**Description of the task**: Using the entries below, return word for word the lines from the one containing "Coefficient = 10)" up to and including the last.

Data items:
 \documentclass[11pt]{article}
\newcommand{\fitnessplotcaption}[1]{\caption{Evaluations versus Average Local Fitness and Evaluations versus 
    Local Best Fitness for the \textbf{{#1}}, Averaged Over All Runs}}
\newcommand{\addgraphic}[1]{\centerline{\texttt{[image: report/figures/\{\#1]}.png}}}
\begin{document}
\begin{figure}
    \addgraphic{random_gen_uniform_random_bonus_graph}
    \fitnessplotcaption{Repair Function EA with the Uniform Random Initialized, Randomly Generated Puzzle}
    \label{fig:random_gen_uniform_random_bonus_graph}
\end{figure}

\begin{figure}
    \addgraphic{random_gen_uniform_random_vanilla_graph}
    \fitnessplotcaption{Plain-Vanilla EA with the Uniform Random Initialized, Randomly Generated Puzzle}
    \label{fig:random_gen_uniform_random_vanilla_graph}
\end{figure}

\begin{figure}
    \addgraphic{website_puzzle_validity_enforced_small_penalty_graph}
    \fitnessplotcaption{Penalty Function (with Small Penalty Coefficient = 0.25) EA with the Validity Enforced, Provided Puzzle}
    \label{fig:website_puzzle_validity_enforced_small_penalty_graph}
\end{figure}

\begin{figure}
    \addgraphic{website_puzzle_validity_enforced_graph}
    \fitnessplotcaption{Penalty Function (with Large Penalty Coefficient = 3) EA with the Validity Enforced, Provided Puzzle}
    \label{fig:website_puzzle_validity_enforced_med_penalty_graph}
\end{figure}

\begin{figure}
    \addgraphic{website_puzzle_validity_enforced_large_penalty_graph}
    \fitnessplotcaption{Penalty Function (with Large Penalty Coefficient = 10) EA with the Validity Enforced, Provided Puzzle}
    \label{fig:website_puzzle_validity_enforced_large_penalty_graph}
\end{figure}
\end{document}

**Exercise result**:
    \fitnessplotcaption{Penalty Function (with Large Penalty Coefficient = 10) EA with the Validity Enforced, Provided Puzzle}
    \label{fig:website_puzzle_validity_enforced_large_penalty_graph}
\end{figure}
\end{document}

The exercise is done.